Re: [PATCH printk v2 3/4] printk: Skip unfinalized records in panic

From: Petr Mladek
Date: Wed Oct 18 2023 - 11:27:32 EST


On Wed 2023-10-18 15:51:57, John Ogness wrote:
> On 2023-10-18, Petr Mladek <pmladek@xxxxxxxx> wrote:
> > Wait! This means that your patch actually does not work. Here is the diff:
> >
> > --- a/kernel/printk/printk.c
> > +++ b/kernel/printk/printk.c
> > @@ -2815,8 +2815,19 @@ static bool printk_get_next_message(struct printk_message *pmsg, u64 seq,
> > else
> > prb_rec_init_rd(&r, &info, outbuf, outbuf_sz);
> >
> > - if (!prb_read_valid(prb, seq, &r))
> > - return false;
> > + while (!prb_read_valid(prb, seq, &r)) {
> > + if (this_cpu_in_panic() && seq < prb_next_seq(prb)) {
> > + /*
> > + * The record @seq is not finalized and there may be
> > + * more records in the ringbuffer. Since this is the
> > + * panic CPU, skip over the unfinalized record and
> > + * try to read a finalized record that may follow.
> > + */
> > + seq++;
> > + } else {
> > + return false;
> > + }
> > + }
> >
> > pmsg->seq = r.info->seq;
> > pmsg->dropped = r.info->seq - seq;
> >
> > It skips the invalid reads only when seq < prb_next_seq(). But
> > prb_next_seq(prb) points to the 1st non-finalized record. And
> > all records with seq < prb_next_seq() must be finalized!
>
> Please take a look at prb_next_seq(). It _starts_ its search from:
>
> id = atomic_long_read(&desc_ring->last_finalized_id);

I see. And this this set in

static void desc_make_final(struct prb_desc_ring *desc_ring, unsigned long id)
{
[...]

/* Best effort to remember the last finalized @id. */
atomic_long_set(&desc_ring->last_finalized_id, id);
}

So it is the _last_ finalized id from the timing POV. If there are
more CPUs storing and finalizing the messages in parallel then
it might change forth and back. There might be earlier non-finalized
records and newer finalized ones.

It means that prb_next_seq() really is the best effort and
the description is not valid:

/**
* prb_next_seq() - Get the sequence number after the last available record.
*
* @rb: The ringbuffer to get the sequence number from.
*
* This is the public function available to readers to see what the next
* newest sequence number available to readers will be.
*
* This provides readers a sequence number to jump to if all currently
* available records should be skipped.

It is not guaranteed that it will be the last available record
because there might be newer already finalized records with
some non-finalized records in between.

Also it is not guaranteed that it will be the next record available
to readers because readers should stop on the 1st non-yet-finalized
record and prb_next_seq() might be behind.

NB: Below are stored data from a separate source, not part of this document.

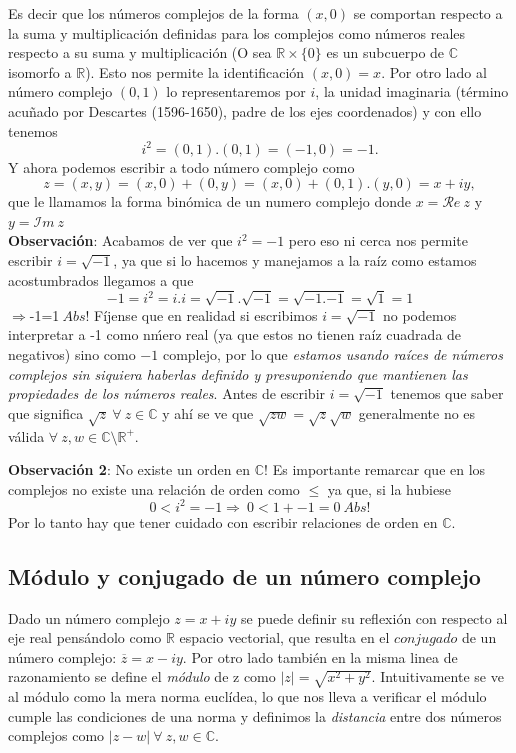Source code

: \documentclass[a4paper,spanish]{article}
\def\Rea {\mathcal{R}e}
\def\Ima {\mathcal{I}m}
\def\C {\mathbb{C}}
\def\R {\mathbb{R}}
\numberwithin{equation}{section}
\begin{document}
Es decir que los n\'umeros complejos de la forma $(x,0)$ se
comportan respecto a la suma y multiplicaci\'on definidas para los
complejos como n\'umeros reales respecto a su suma y
multiplicaci\'on (O sea $\R\times{\lbrace0\rbrace}$ es un
subcuerpo de $\C$ isomorfo a $\R$). Esto nos permite la
identificaci\'on $\textbf{$(x,0)=x$}$. Por otro lado al n\'umero
complejo $(0,1)$ lo representaremos por $\textit{i}$, la unidad
imaginaria (t\'ermino acu\~nado por Descartes (1596-1650), padre de
los ejes coordenados) y con ello
tenemos\[i^2=(0,1).(0,1)=(-1,0)=-1.\]
Y ahora podemos escribir a todo n\'umero complejo como \\
 \[z=(x,y)=(x,0)+(0,y)=(x,0)+(0,1).(y,0)=x+iy,\]
que le llamamos la forma bin\'omica de un numero complejo donde
$x=\Rea \ z $ y $y=\Ima \ z $
\\
\textbf{Observaci\'on}: Acabamos de ver que $i^2=-1$ pero eso ni
cerca nos permite escribir $i=\sqrt{-1}$, ya que si lo hacemos y
manejamos a la ra\'iz como estamos acostumbrados llegamos a que\\
\[-1=i^2=i.i=\sqrt{-1}.\sqrt{-1}=\sqrt{{-1}.{-1}}=\sqrt{1}=1\]
$\Longrightarrow $-1=1$ \ Abs! $ F\'ijense que en realidad si
escribimos  $i=\sqrt{-1}$ no podemos interpretar a -1 como n\'mero
real (ya que estos no tienen ra\'iz cuadrada de negativos) sino
como $-1$ complejo, por lo que \textit{estamos usando ra\'ices de
n\'umeros complejos sin siquiera haberlas definido y presuponiendo
que mantienen las propiedades de los n\'umeros reales}. Antes de
escribir $i=\sqrt{-1}$ tenemos que saber que significa
$\sqrt{z} \ \forall \ z\in\C$ y ah\'i se ve que
$\sqrt{zw}=\sqrt{z}\sqrt{w}$ generalmente no es v\'alida $\forall \ z,w \in\C\setminus\R^+$.

\textbf{Observaci\'on 2}: No existe un orden en $ \C$! Es
importante remarcar que en los complejos no existe una relaci\'on
de orden como $\leq$ ya que, si la hubiese
\[0<i^2=-1 \Longrightarrow \ 0<1 + {-1} = 0 \ Abs!\]
Por lo tanto hay que tener cuidado con escribir relaciones de
orden en $\C$.

\subsection{M\'odulo y conjugado de un n\'umero complejo}
Dado un n\'umero complejo $z=x+iy$ se puede definir su reflexi\'on
con respecto al eje real pens\'andolo como $\R$ espacio vectorial,
que resulta en el $\textit{conjugado}$ de un n\'umero complejo:
$\overline{z}=x-iy$. Por otro lado tambi\'en en la misma linea de
razonamiento se define el \textit{m\'odulo} de z como $\vert
z\vert=\sqrt{x^2+y^2}$. Intuitivamente se ve al m\'odulo como la
mera norma eucl\'idea, lo que nos lleva a verificar el m\'odulo
cumple las condiciones de una norma y definimos la
\textit{distancia} entre dos n\'umeros complejos como $\vert{z-w}\vert \ \forall \ z,w \in\C$.
\end{document}
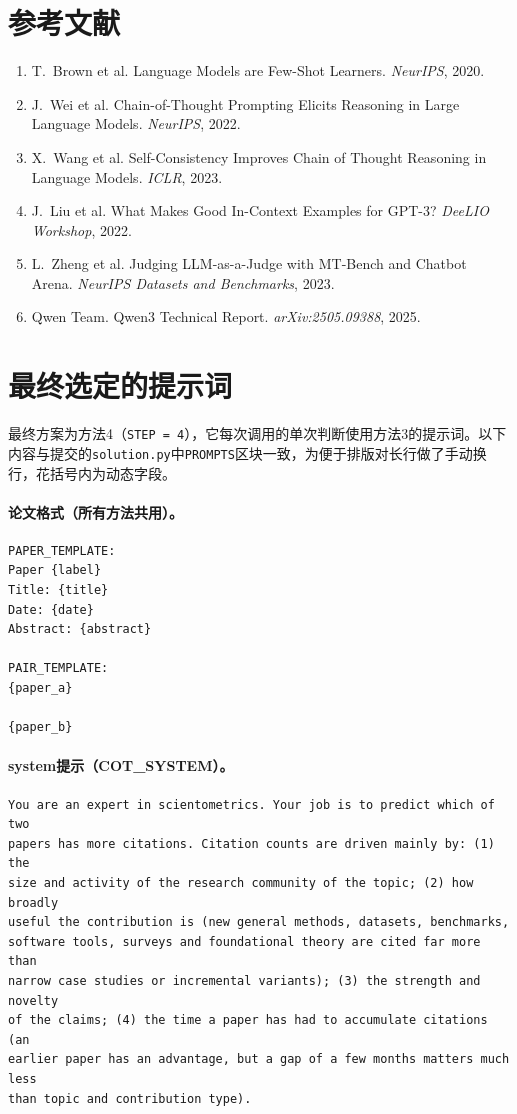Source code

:\documentclass{article}
\begin{document}
\clearpage
\section*{参考文献}
\begin{enumerate}
\small
\item T.~Brown et al. Language Models are Few-Shot Learners. \emph{NeurIPS}, 2020.
\item J.~Wei et al. Chain-of-Thought Prompting Elicits Reasoning in Large Language Models. \emph{NeurIPS}, 2022.
\item X.~Wang et al. Self-Consistency Improves Chain of Thought Reasoning in Language Models. \emph{ICLR}, 2023.
\item J.~Liu et al. What Makes Good In-Context Examples for GPT-3? \emph{DeeLIO Workshop}, 2022.
\item L.~Zheng et al. Judging LLM-as-a-Judge with MT-Bench and Chatbot Arena. \emph{NeurIPS Datasets and Benchmarks}, 2023.
\item Qwen Team. Qwen3 Technical Report. \emph{arXiv:2505.09388}, 2025.
\end{enumerate}

\appendix
\section{最终选定的提示词}
最终方案为方法4（\texttt{STEP = 4}），它每次调用的单次判断使用方法3的提示词。以下内容与提交的\texttt{solution.py}中\texttt{PROMPTS}区块一致，为便于排版对长行做了手动换行，花括号内为动态字段。

\paragraph{论文格式（所有方法共用）。}
\begin{Verbatim}[fontsize=\small,frame=single]
PAPER_TEMPLATE:
Paper {label}
Title: {title}
Date: {date}
Abstract: {abstract}

PAIR_TEMPLATE:
{paper_a}

{paper_b}
\end{Verbatim}

\paragraph{system提示（COT\_SYSTEM）。}
\begin{Verbatim}[fontsize=\small,frame=single]
You are an expert in scientometrics. Your job is to predict which of two
papers has more citations. Citation counts are driven mainly by: (1) the
size and activity of the research community of the topic; (2) how broadly
useful the contribution is (new general methods, datasets, benchmarks,
software tools, surveys and foundational theory are cited far more than
narrow case studies or incremental variants); (3) the strength and novelty
of the claims; (4) the time a paper has had to accumulate citations (an
earlier paper has an advantage, but a gap of a few months matters much less
than topic and contribution type).
\end{Verbatim}
\end{document}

It would be great to document these subtle details especially when
we are going to depend on them.

> For console_flush_on_panic(), @last_finalized_id will _always_ be set to
> the last finalized message of the panic messages, being higher than any
> non-finalized records that may exist. There are no other CPUs running
> except the panic CPU.

It is not guaranteed. It might be lower when some still running CPU
manages to finalize an earlier record and there are later
non-finalized records.

But you are right, there is a very high chance that it will point
behind the last message from panic() context sooner or later,
especially after CPUs get stopped.

Well, note that only NMI guarantees that CPUs get stopped. There
are still architectures which stop CPUs using normal interrupts.

> Unfortunately you are not reading the code correctly. (Or rather, you
> are being misled by comments because you incorrectly associate "not
> available to reader" to mean "valid record with an empty string".

You are right. Well, it is really hard to put all the pieces together
just by reading the code. And the unclear comments make it even worse.

Best Regards,
Petr